The formal study of algorithms for wireless networks has been an active research topic since the 1970s. Recently, however, it has received renewed interest, spurred by the increasing availability of cheap and versatile wireless chips. The question of what problems you can and cannot solve efficiently when communicating over the airwaves is now in urgent need of answers.
In this course, we will tackle the current state of the art research on this question. The field has been moving fast enough that there's no good survey available of what we know about these algorithms and what we need to know. The goal of this course is to produce such a survey. As detailed below, students will read and present research papers (guided by the professor). The class will culminate with the students synthesizing what we learned into a survey paper that will be submitted to a major computer science journal.
Along the way, we will identify multiple compelling research projects for those students interested in pursuing additional publications in the area over the summer.

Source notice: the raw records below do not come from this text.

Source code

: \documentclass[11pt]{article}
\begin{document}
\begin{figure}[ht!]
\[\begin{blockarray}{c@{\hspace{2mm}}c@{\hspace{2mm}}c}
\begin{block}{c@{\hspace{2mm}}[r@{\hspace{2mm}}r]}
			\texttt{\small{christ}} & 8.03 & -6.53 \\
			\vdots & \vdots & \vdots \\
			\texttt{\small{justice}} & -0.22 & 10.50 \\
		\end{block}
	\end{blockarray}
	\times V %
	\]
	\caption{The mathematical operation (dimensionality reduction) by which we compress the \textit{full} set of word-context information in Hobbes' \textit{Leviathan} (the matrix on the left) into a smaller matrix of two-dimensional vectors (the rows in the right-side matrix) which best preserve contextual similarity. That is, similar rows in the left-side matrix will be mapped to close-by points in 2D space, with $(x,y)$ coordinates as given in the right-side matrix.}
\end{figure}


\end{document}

This course is open to all graduate students. Any specific technique needed to understand the papers will be taught as needed.

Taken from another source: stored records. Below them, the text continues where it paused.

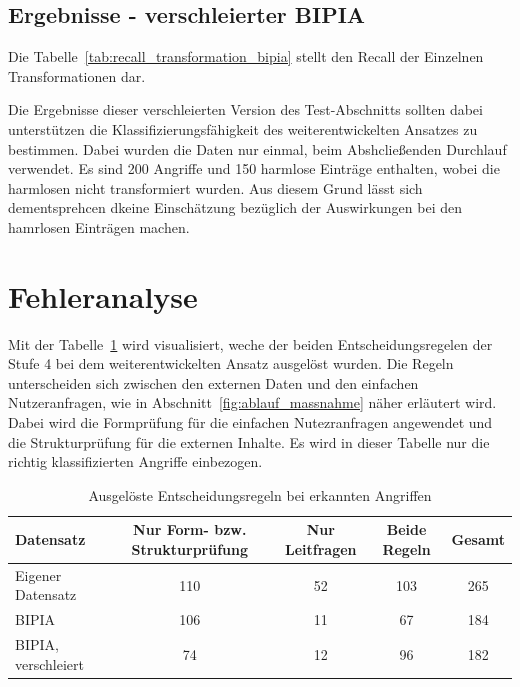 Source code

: \subsection{Ergebnisse - verschleierter BIPIA}

Die Tabelle~\ref{tab:recall_transformation_bipia} stellt den Recall der Einzelnen Transformationen dar.

\begin{table}[htbp]
\centering
\caption{Recall je Transformation auf dem verschleierten BIPIA-Datensatz}
\label{tab:recall_transformation_bipia}

\end{table}

Die Ergebnisse dieser verschleierten Version des Test-Abschnitts sollten dabei unterstützen die Klassifizierungsfähigkeit des weiterentwickelten Ansatzes zu 
bestimmen. Dabei wurden die Daten nur einmal, beim Abshcließenden Durchlauf verwendet. Es sind 200 Angriffe und 150 harmlose Einträge enthalten, wobei die 
harmlosen nicht transformiert wurden. Aus diesem Grund lässt sich dementsprehcen dkeine Einschätzung bezüglich der Auswirkungen bei den hamrlosen Einträgen 
machen. 

\section{Fehleranalyse}\label{sec:fehleranalyse}

Mit der Tabelle~\ref{tab:regeln} wird visualisiert, weche der beiden Entscheidungsregelen der Stufe 4 bei dem weiterentwickelten Ansatz ausgelöst wurden. Die Regeln 
unterscheiden sich zwischen den externen Daten und den einfachen Nutzeranfragen, wie in Abschnitt~\ref{fig:ablauf_massnahme} näher erläutert wird. Dabei wird die
Formprüfung für die einfachen Nutezranfragen angewendet und die Strukturprüfung für die externen Inhalte. Es wird in dieser Tabelle nur die richtig klassifizierten
Angriffe einbezogen. 

\begin{table}[htbp]
\centering
\small
\caption{Ausgelöste Entscheidungsregeln bei erkannten Angriffen}
\label{tab:regeln}
\begin{tabularx}{\textwidth}{X c c c c}
\toprule
\textbf{Datensatz} & \textbf{Nur Form- bzw. Strukturprüfung} & \textbf{Nur Leitfragen} & \textbf{Beide Regeln} & Gesamt \\
\midrule
Eigener Datensatz & 110 & 52 & 103 & 265 \\
BIPIA & 106 & 11 & 67 & 184 \\
BIPIA, verschleiert & 74 & 12 & 96 & 182 \\
\bottomrule
\end{tabularx}
\end{table}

This course is intended to help new graduate students transition to a research-oriented mindset, and help more senior graduate students jump start their publication count. In more detail, there are three specific goals for this course:
As detailed in the syllabus below, we will cover two research papers in each class. Every student will be responsible for answering some basic questions about every paper we cover, due by the beginning of the class discussing the papers. As also detailed below, students will be responsible for answering a short lecture summary questions about each lecture, which will be sent out at the end of class and must be answered, via e-mail, the same day. In addition, most classes will led by a student who will be responsible for providing a more detailed presentation about the results and techniques from that day's papers. At the end of the semester, each student will be responsible for writing up a detailed summary in LaTex -- following a template and set of guidelines provided by the professor -- of the papers he or she presented in class.
Attendance in class and participation in our discussions is an important student responsibility. Absences should be rare and approved in advance, when possible.
Students are expected to work on their reading response questions on their own. It is okay to discuss papers with your classmates or the professor when working on your presentations. The presentations and associated write-ups, however, must be your own original work. No copy and pasting of existing text, or editing of existing text, is allowed. All writing must be done by the student from scratch.
Below is the method we will use in this course for tackling research papers. It describes three levels of detail at which you can understand a paper. The key idea driving this course is that you must learn how to dive down to just enough detail when faced with a paper, but not more than you need at the moment. As described below, your reading response questions will help you practice the first level of detail, your presentations will help you practice the second, and we will practice the third level together in class.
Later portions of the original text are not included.